MITIGATING FINANCIAL TOXICITY IN HEART FAILURE CARE
Addressing financial toxicity in heart failure care is crucial for improving patient outcomes. Strategies include policy reforms to reduce financial strain, improvements in shared decision-making, and physician endorsement of transparent cost discussions with patients. These measures can reduce financial toxicity, improve access to guideline-directed medical treatment, and improve adherence and outcomes for patients. Therefore, future research is needed on financial toxicity in patients with heart failure, and prescription access disparities based on demographics such as age, gender, and income. Key approaches should include improving access to affordable medications through prescription assistance programs, generics, or biosimilars, and advocating for policies that lower the cost of heart failure drugs, such as angiotensin receptor-neprilysin inhibitors and sodium-glucose cotransporter-2 inhibitors.10
Another important strategy is integrating financial counselling into the care process, guiding patients through the process of insurance coverage, payment plans, and community resources, while minimising the medical cost burden. Telemedicine and remote monitoring technologies provide another solution by making care more accessible and less expensive, allowing patients to manage their condition from home, thereby reducing costly hospital visits.11
Beyond these practical approaches, financial toxicity requires systemic changes in expanding access to healthcare, reducing out-of-pocket costs, and addressing social determinants of health.

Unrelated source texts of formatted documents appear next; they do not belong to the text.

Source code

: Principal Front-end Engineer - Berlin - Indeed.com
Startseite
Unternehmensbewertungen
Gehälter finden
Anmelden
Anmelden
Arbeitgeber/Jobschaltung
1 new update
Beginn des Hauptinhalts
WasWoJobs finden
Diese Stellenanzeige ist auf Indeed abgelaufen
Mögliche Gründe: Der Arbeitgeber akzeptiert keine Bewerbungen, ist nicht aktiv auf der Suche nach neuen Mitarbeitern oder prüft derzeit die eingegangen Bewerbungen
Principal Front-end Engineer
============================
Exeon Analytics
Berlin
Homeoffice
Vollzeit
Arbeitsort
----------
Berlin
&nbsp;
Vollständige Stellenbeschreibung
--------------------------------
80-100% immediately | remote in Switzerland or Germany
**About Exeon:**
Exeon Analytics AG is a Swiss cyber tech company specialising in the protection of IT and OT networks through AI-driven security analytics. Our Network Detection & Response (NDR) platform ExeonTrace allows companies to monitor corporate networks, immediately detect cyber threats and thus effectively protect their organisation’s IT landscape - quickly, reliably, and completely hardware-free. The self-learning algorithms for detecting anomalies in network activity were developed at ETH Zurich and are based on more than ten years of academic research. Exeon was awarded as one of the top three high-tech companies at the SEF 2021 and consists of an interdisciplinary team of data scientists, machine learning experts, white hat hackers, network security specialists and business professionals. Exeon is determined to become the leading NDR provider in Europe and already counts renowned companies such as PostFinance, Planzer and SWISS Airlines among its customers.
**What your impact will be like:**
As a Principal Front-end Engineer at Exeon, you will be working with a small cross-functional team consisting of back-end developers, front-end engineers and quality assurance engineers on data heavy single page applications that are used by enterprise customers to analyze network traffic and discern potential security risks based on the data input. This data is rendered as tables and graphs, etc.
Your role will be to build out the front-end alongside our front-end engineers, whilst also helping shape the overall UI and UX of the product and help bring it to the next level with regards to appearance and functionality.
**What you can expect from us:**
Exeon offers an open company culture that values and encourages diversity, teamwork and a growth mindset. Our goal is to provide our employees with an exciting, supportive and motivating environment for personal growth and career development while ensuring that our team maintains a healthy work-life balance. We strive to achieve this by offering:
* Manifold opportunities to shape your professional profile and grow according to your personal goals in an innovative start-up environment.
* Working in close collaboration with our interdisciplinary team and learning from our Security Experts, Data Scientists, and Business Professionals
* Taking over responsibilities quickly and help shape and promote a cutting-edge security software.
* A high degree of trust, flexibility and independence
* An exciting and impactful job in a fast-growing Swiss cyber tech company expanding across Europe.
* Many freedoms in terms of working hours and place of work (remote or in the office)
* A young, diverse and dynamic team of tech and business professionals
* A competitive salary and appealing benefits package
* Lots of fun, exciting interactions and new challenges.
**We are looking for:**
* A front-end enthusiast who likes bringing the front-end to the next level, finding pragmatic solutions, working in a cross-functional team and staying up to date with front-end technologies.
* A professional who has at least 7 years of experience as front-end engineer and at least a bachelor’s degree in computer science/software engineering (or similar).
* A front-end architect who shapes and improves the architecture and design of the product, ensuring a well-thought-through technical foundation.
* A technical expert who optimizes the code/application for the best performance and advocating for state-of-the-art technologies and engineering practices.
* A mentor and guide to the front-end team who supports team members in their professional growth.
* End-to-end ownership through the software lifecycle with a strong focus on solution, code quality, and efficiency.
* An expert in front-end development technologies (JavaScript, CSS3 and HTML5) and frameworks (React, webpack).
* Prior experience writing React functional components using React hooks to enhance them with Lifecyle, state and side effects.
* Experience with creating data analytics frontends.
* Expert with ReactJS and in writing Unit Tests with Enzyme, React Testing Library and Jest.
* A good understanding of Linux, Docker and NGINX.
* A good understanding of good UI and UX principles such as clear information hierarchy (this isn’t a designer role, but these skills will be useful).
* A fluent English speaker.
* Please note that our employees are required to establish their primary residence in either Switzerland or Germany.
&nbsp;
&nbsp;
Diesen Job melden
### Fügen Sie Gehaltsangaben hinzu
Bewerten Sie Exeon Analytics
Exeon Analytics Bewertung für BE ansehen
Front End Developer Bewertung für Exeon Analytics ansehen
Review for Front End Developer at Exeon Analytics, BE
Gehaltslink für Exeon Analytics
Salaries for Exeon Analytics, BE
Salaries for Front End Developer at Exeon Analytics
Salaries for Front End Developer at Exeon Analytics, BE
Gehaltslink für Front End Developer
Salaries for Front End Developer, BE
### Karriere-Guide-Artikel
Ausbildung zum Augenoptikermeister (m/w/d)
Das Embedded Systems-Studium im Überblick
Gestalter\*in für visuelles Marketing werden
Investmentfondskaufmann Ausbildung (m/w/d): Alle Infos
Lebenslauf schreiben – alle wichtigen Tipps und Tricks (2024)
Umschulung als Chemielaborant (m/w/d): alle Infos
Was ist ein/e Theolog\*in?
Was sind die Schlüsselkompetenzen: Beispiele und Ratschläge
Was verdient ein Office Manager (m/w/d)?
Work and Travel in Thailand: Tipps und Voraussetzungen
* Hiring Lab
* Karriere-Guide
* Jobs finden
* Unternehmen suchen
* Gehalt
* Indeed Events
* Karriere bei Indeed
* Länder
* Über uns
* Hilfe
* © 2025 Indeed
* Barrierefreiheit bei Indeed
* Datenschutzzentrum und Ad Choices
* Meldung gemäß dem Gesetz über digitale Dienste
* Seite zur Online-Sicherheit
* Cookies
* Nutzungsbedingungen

Out-of-pocket costs for patients with heart failure may include insurance premiums, copays, and co-insurance, which vary significantly based on insurance type, such as commercial, Medicare, Medicaid, or lack of insurance. Removing financial barriers to care is an important part of what policymakers can do. Of course, patient and family education about the financial aspects of heart failure is paramount. If patients are aware of potential costs, insurance options, and financial support available to them, they will be in a better position to make informed decisions. All these strategies combined will help alleviate the financial burden on patients with heart failure, improving their health overall.